Regulatory Experience
Elliott Tanos is a Utility Regulatory Economist with 40 years of experience across the electricity, natural gas, district heating, water, and wastewater sectors in the United States and internationally. His work has been concentrated in the areas of economic and financial analysis, system cost of service, customer class-cost-service studies, tariff methodologies and design, energy sector restructuring, privatization, and energy sector policy development. Elliott has work experience in Africa, the Caribbean, the Caucasus, Central Asia, Eastern Europe, and the Middle East. For over a decade, he also served as an expert witness for Pepco Services, Inc., an Exelon company, in numerous base rate case proceedings before U.S. State Public Utility Commissions.
In the United States, Elliott served as expert witness, and manager of professional teams, that prepared and defended electricity and natural gas utility cost of service studies in numerous base rate cases before the Public Utility Commissions of Maryland, Delaware, New Jersey, and the District of Columbia. His industry work encompasses: all phases of the base rate design process; market-base rates and formula rates; capital cost recovery mechanisms; other automatic adjustment clauses; electricity and natural gas utility rules and regulations; smart grid (AMI), grid transformation, and distributed energy resources analyses; and cost-benefit analysis and feasibility studies for acquiring energy systems.
Internationally, Elliott has advised the national regulatory authorities, ministries, and utilities in framing energy sector reform initiatives in the Republic of Armenia, Azerbaijan, Georgia, Ghana, Jordan, Kazakhstan, Moldova, Rwanda, Trinidad and Tobago, and Ukraine.
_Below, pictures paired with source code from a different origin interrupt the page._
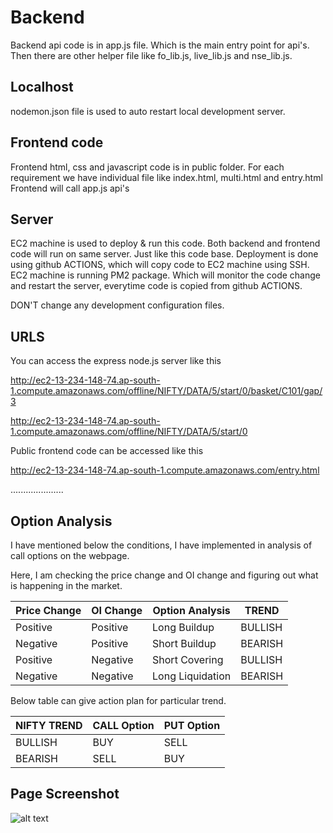 # Backend

Backend api code is in app.js file. Which is the main entry point for api's. Then there are other helper file like fo_lib.js, live_lib.js and nse_lib.js. 

## Localhost

nodemon.json file is used to auto restart local development server.

## Frontend code

Frontend html, css and javascript code is in public folder. For each requirement we have individual file like index.html, multi.html and entry.html Frontend will call app.js api's 

## Server
EC2 machine is used to deploy & run this code. Both backend and frontend code will run on same server. Just like this code base. Deployment is done using github ACTIONS, which will copy code to EC2 machine using SSH. EC2 machine is running PM2 package. Which will monitor the code change and restart the server, everytime code is copied from github ACTIONS.

DON'T change any development configuration files.

## URLS
You can access the express node.js server like this

http://ec2-13-234-148-74.ap-south-1.compute.amazonaws.com/offline/NIFTY/DATA/5/start/0/basket/C101/gap/3

http://ec2-13-234-148-74.ap-south-1.compute.amazonaws.com/offline/NIFTY/DATA/5/start/0

Public frontend code can be accessed like this

http://ec2-13-234-148-74.ap-south-1.compute.amazonaws.com/entry.html


.....................

## Option Analysis

I have mentioned below the conditions, I have implemented in analysis of call options on the webpage. 

Here, I am checking the price change and OI change and figuring out what is happening in the market. 

| Price Change | OI Change | Option Analysis | TREND |
|--|--|--|--|
| Positive | Positive | Long Buildup | BULLISH |
| Negative | Positive | Short Buildup | BEARISH |
| Positive | Negative | Short Covering | BULLISH |
| Negative | Negative | Long Liquidation | BEARISH |

Below table can give action plan for particular trend.

| NIFTY TREND | CALL Option | PUT Option |
|--|--|--|
| BULLISH | BUY | SELL |
| BEARISH | SELL | BUY |


## Page Screenshot

![alt text](https://raw.githubusercontent.com/aadityatamrakar/option_chain_analysis/master/screencapture-niftychain-herokuapp-2019-11-18-21_44_16.png)
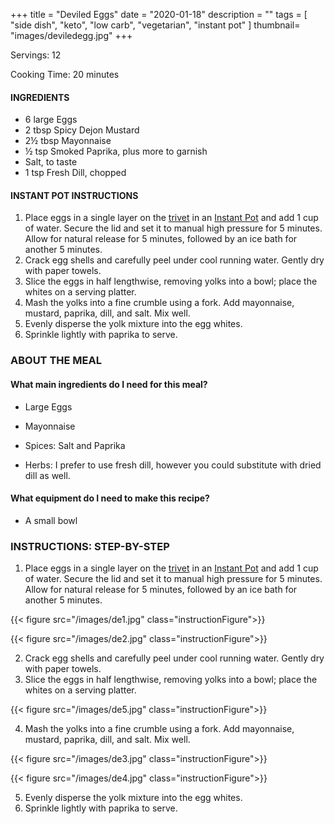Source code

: +++
title = "Deviled Eggs"
date = "2020-01-18"
description = ""
tags = [
    "side dish",
    "keto", 
    "low carb",
    "vegetarian",
    "instant pot"
]
thumbnail= "images/deviledegg.jpg"
+++

Servings: 12 <!--more-->

Cooking Time: 20 minutes 

#### INGREDIENTS 

* 6 large Eggs 
* 2 tbsp Spicy Dejon Mustard
* 2½ tbsp Mayonnaise
* ½ tsp Smoked Paprika, plus more to garnish
* Salt, to taste  
* 1 tsp Fresh Dill, chopped

#### INSTANT POT INSTRUCTIONS 

1. Place eggs in a single layer on the [trivet](https://amzn.to/38G3NNi) in an [Instant Pot](https://amzn.to/3qfNYCZ) and add 1 cup of water. Secure the lid and set it to manual high pressure for 5 minutes. Allow for natural release for 5 minutes, followed by an ice bath for another 5 minutes.  
2. Crack egg shells and carefully peel under cool running water. Gently dry with paper towels. 
3. Slice the eggs in half lengthwise, removing yolks into a bowl; place the whites on a serving platter. 
4. Mash the yolks into a fine crumble using a fork. Add mayonnaise, mustard, paprika, dill, and salt. Mix well. 
5. Evenly disperse the yolk mixture into the egg whites. 
6. Sprinkle lightly with paprika to serve.

### ABOUT THE MEAL

#### What main ingredients do I need for this meal?

* Large Eggs 

* Mayonnaise

* Spices: Salt and Paprika

* Herbs: I prefer to use fresh dill, however you could substitute with dried dill as well. 

#### What equipment do I need to make this recipe?

* A small bowl 

### INSTRUCTIONS: STEP-BY-STEP 

1. Place eggs in a single layer on the [trivet](https://amzn.to/38G3NNi) in an [Instant Pot](https://amzn.to/3qfNYCZ) and add 1 cup of water. Secure the lid and set it to manual high pressure for 5 minutes. Allow for natural release for 5 minutes, followed by an ice bath for another 5 minutes.  

{{< figure src="/images/de1.jpg" class="instructionFigure">}}

{{< figure src="/images/de2.jpg" class="instructionFigure">}}

2. Crack egg shells and carefully peel under cool running water. Gently dry with paper towels. 
3. Slice the eggs in half lengthwise, removing yolks into a bowl; place the whites on a serving platter. 

{{< figure src="/images/de5.jpg" class="instructionFigure">}}

4. Mash the yolks into a fine crumble using a fork. Add mayonnaise, mustard, paprika, dill, and salt. Mix well. 

{{< figure src="/images/de3.jpg" class="instructionFigure">}}

{{< figure src="/images/de4.jpg" class="instructionFigure">}}

5. Evenly disperse the yolk mixture into the egg whites. 
6. Sprinkle lightly with paprika to serve.
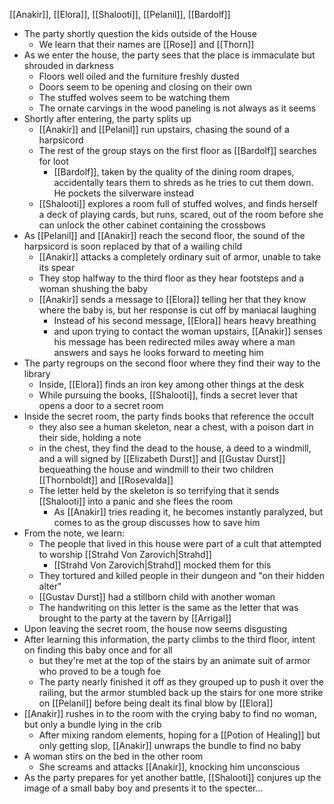 [[Anakir]], [[Elora]], [[Shalooti]], [[Pelanil]], [[Bardolf]]

- The party shortly question the kids outside of the House
	- We learn that their names are [[Rose]] and [[Thorn]]
- As we enter the house, the party sees that the place is immaculate but shrouded in darkness
	- Floors well oiled and the furniture freshly dusted
	- Doors seem to be opening and closing on their own
	- The stuffed wolves seem to be watching them
	- The ornate carvings in the wood paneling is not always as it seems
- Shortly after entering, the party splits up
	- [[Anakir]] and [[Pelanil]] run upstairs, chasing the sound of a harpsicord
	- The rest of the group stays on the first floor as [[Bardolf]] searches for loot
		- [[Bardolf]], taken by the quality of the dining room drapes, accidentally tears them to shreds as he tries to cut them down. He pockets the silverware instead
	- [[Shalooti]] explores a room full of stuffed wolves, and finds herself a deck of playing cards, but runs, scared, out of the room before she can unlock the other cabinet containing the crossbows
- As [[Pelanil]] and [[Anakir]] reach the second floor, the sound of the harpsicord is soon replaced by that of a wailing child
	- [[Anakir]] attacks a completely ordinary suit of armor, unable to take its spear
	- They stop halfway to the third floor as they hear footsteps and a woman shushing the baby
	- [[Anakir]] sends a message to [[Elora]] telling her that they know where the baby is, but her response is cut off by maniacal laughing
		- Instead of his second message, [[Elora]] hears heavy breathing
		- and upon trying to contact the woman upstairs, [[Anakir]] senses his message has been redirected miles away where a man answers and says he looks forward to meeting him
- The party regroups on the second floor where they find their way to the library
	- Inside, [[Elora]] finds an iron key among other things at the desk
	- While pursuing the books, [[Shalooti]], finds a secret lever that opens a door to a secret room
- Inside the secret room, the party finds books that reference the occult
	- they also see a human skeleton, near a chest, with a poison dart in their side, holding a note
	- in the chest, they find the dead to the house, a deed to a windmill, and a will signed by [[Elizabeth Durst]] and [[Gustav Durst]] bequeathing the house and windmill to their two children [[Thornboldt]] and [[Rosevalda]]
	- The letter held by the skeleton is so terrifying that it sends [[Shalooti]] into a panic and she flees the room
		- As [[Anakir]] tries reading it, he becomes instantly paralyzed, but comes to as the group discusses how to save him
- From the note, we learn:
	- The people that lived in this house were part of a cult that attempted to worship [[Strahd Von Zarovich|Strahd]]
		- [[Strahd Von Zarovich|Strahd]] mocked them for this
	- They tortured and killed people in their dungeon and "on their hidden alter"
	- [[Gustav Durst]] had a stillborn child with another woman
	- The handwriting on this letter is the same as the letter that was brought to the party at the tavern by [[Arrigal]]
- Upon leaving the secret room, the house now seems disgusting
- After learning this information, the party climbs to the third floor, intent on finding this baby once and for all
	- but they're met at the top of the stairs by an animate suit of armor who proved to be a tough foe
	- The party nearly finished it off as they grouped up to push it over the railing, but the armor stumbled back up the stairs for one more strike on [[Pelanil]] before being dealt its final blow by [[Elora]]
- [[Anakir]] rushes in to the room with the crying baby to find no woman, but only a bundle lying in the crib
	- After mixing random elements, hoping for a [[Potion of Healing]] but only getting slop, [[Anakir]] unwraps the bundle to find no baby
- A woman stirs on the bed in the other room
	- She screams and attacks [[Anakir]], knocking him unconscious
- As the party prepares for yet another battle, [[Shalooti]] conjures up the image of a small baby boy and presents it to the specter...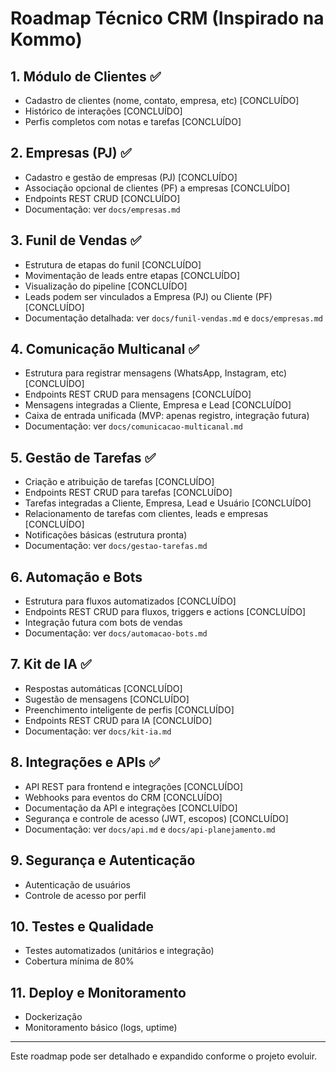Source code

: # Roadmap Técnico CRM (Inspirado na Kommo)

## 1. Módulo de Clientes ✅
- Cadastro de clientes (nome, contato, empresa, etc) [CONCLUÍDO]
- Histórico de interações [CONCLUÍDO]
- Perfis completos com notas e tarefas [CONCLUÍDO]

## 2. Empresas (PJ) ✅
- Cadastro e gestão de empresas (PJ) [CONCLUÍDO]
- Associação opcional de clientes (PF) a empresas [CONCLUÍDO]
- Endpoints REST CRUD [CONCLUÍDO]
- Documentação: ver `docs/empresas.md`

## 3. Funil de Vendas ✅
- Estrutura de etapas do funil [CONCLUÍDO]
- Movimentação de leads entre etapas [CONCLUÍDO]
- Visualização do pipeline [CONCLUÍDO]
- Leads podem ser vinculados a Empresa (PJ) ou Cliente (PF) [CONCLUÍDO]
- Documentação detalhada: ver `docs/funil-vendas.md` e `docs/empresas.md`


## 4. Comunicação Multicanal ✅
- Estrutura para registrar mensagens (WhatsApp, Instagram, etc) [CONCLUÍDO]
- Endpoints REST CRUD para mensagens [CONCLUÍDO]
- Mensagens integradas a Cliente, Empresa e Lead [CONCLUÍDO]
- Caixa de entrada unificada (MVP: apenas registro, integração futura)
- Documentação: ver `docs/comunicacao-multicanal.md`

## 5. Gestão de Tarefas ✅
- Criação e atribuição de tarefas [CONCLUÍDO]
- Endpoints REST CRUD para tarefas [CONCLUÍDO]
- Tarefas integradas a Cliente, Empresa, Lead e Usuário [CONCLUÍDO]
- Relacionamento de tarefas com clientes, leads e empresas [CONCLUÍDO]
- Notificações básicas (estrutura pronta)
- Documentação: ver `docs/gestao-tarefas.md`

## 6. Automação e Bots
- Estrutura para fluxos automatizados [CONCLUÍDO]
- Endpoints REST CRUD para fluxos, triggers e actions [CONCLUÍDO]
- Integração futura com bots de vendas
- Documentação: ver `docs/automacao-bots.md`

## 7. Kit de IA ✅
- Respostas automáticas [CONCLUÍDO]
- Sugestão de mensagens [CONCLUÍDO]
- Preenchimento inteligente de perfis [CONCLUÍDO]
- Endpoints REST CRUD para IA [CONCLUÍDO]
- Documentação: ver `docs/kit-ia.md`

## 8. Integrações e APIs ✅
- API REST para frontend e integrações [CONCLUÍDO]
- Webhooks para eventos do CRM [CONCLUÍDO]
- Documentação da API e integrações [CONCLUÍDO]
- Segurança e controle de acesso (JWT, escopos) [CONCLUÍDO]
- Documentação: ver `docs/api.md` e `docs/api-planejamento.md`

## 9. Segurança e Autenticação
- Autenticação de usuários
- Controle de acesso por perfil

## 10. Testes e Qualidade
- Testes automatizados (unitários e integração)
- Cobertura mínima de 80%

## 11. Deploy e Monitoramento
- Dockerização
- Monitoramento básico (logs, uptime)

---

Este roadmap pode ser detalhado e expandido conforme o projeto evoluir.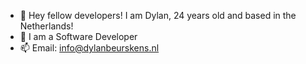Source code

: - 👋 Hey fellow developers! I am Dylan, 24 years old and based in the Netherlands!
- 👀 I am a Software Developer
-  📫 Email: info@dylanbeurskens.nl

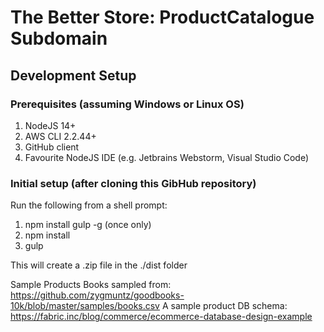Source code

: # The Better Store: ProductCatalogue Subdomain

## Development Setup

### Prerequisites (assuming Windows or Linux OS)
1. NodeJS 14+
2. AWS CLI 2.2.44+
3. GitHub client
4. Favourite NodeJS IDE (e.g. Jetbrains Webstorm, Visual Studio Code)


### Initial setup (after cloning this GibHub repository)
Run the following from a shell prompt:
1. npm install gulp -g (once only)
2. npm install
3. gulp

This will create a .zip file in the ./dist folder

Sample Products
Books sampled from: https://github.com/zygmuntz/goodbooks-10k/blob/master/samples/books.csv
A sample product DB schema: https://fabric.inc/blog/commerce/ecommerce-database-design-example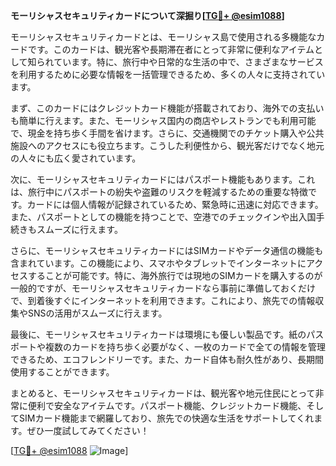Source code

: **モーリシャスセキュリティカードについて深掘り[[TG💪+ @esim1088](https://t.me/s/esim1088)]**

モーリシャスセキュリティカードとは、モーリシャス島で使用される多機能なカードです。このカードは、観光客や長期滞在者にとって非常に便利なアイテムとして知られています。特に、旅行中や日常的な生活の中で、さまざまなサービスを利用するために必要な情報を一括管理できるため、多くの人々に支持されています。

まず、このカードにはクレジットカード機能が搭載されており、海外での支払いも簡単に行えます。また、モーリシャス国内の商店やレストランでも利用可能で、現金を持ち歩く手間を省けます。さらに、交通機関でのチケット購入や公共施設へのアクセスにも役立ちます。こうした利便性から、観光客だけでなく地元の人々にも広く愛されています。

次に、モーリシャスセキュリティカードにはパスポート機能もあります。これは、旅行中にパスポートの紛失や盗難のリスクを軽減するための重要な特徴です。カードには個人情報が記録されているため、緊急時に迅速に対応できます。また、パスポートとしての機能を持つことで、空港でのチェックインや出入国手続きもスムーズに行えます。

さらに、モーリシャスセキュリティカードにはSIMカードやデータ通信の機能も含まれています。この機能により、スマホやタブレットでインターネットにアクセスすることが可能です。特に、海外旅行では現地のSIMカードを購入するのが一般的ですが、モーリシャスセキュリティカードなら事前に準備しておくだけで、到着後すぐにインターネットを利用できます。これにより、旅先での情報収集やSNSの活用がスムーズに行えます。

最後に、モーリシャスセキュリティカードは環境にも優しい製品です。紙のパスポートや複数のカードを持ち歩く必要がなく、一枚のカードで全ての情報を管理できるため、エコフレンドリーです。また、カード自体も耐久性があり、長期間使用することができます。

まとめると、モーリシャスセキュリティカードは、観光客や地元住民にとって非常に便利で安全なアイテムです。パスポート機能、クレジットカード機能、そしてSIMカード機能まで網羅しており、旅先での快適な生活をサポートしてくれます。ぜひ一度試してみてください！

[[TG💪+ @esim1088](https://t.me/s/esim1088) ![Image](https://i.postimg.cc/Y0z9fWf4/image.png)]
Through this work, he has been immersed in the critical challenges facing the energy and water utility sectors including: underpricing/subsidies, revenue under-collections, decapitalization, inefficient state-owned enterprises, large technical and commercial losses, weak legal and regulatory frameworks, and inefficient integration of renewable energy resources.
Elliott holds a Bachelor of Science Degree in Economics from Villanova University (with honors), and a Masters of Arts Degree from Temple University. He is also an experienced project manager with extensive Project Management Institute (PMI) training, and most recently attended the EUI Florence School of Regulation, Executive Course to Master Electricity Markets.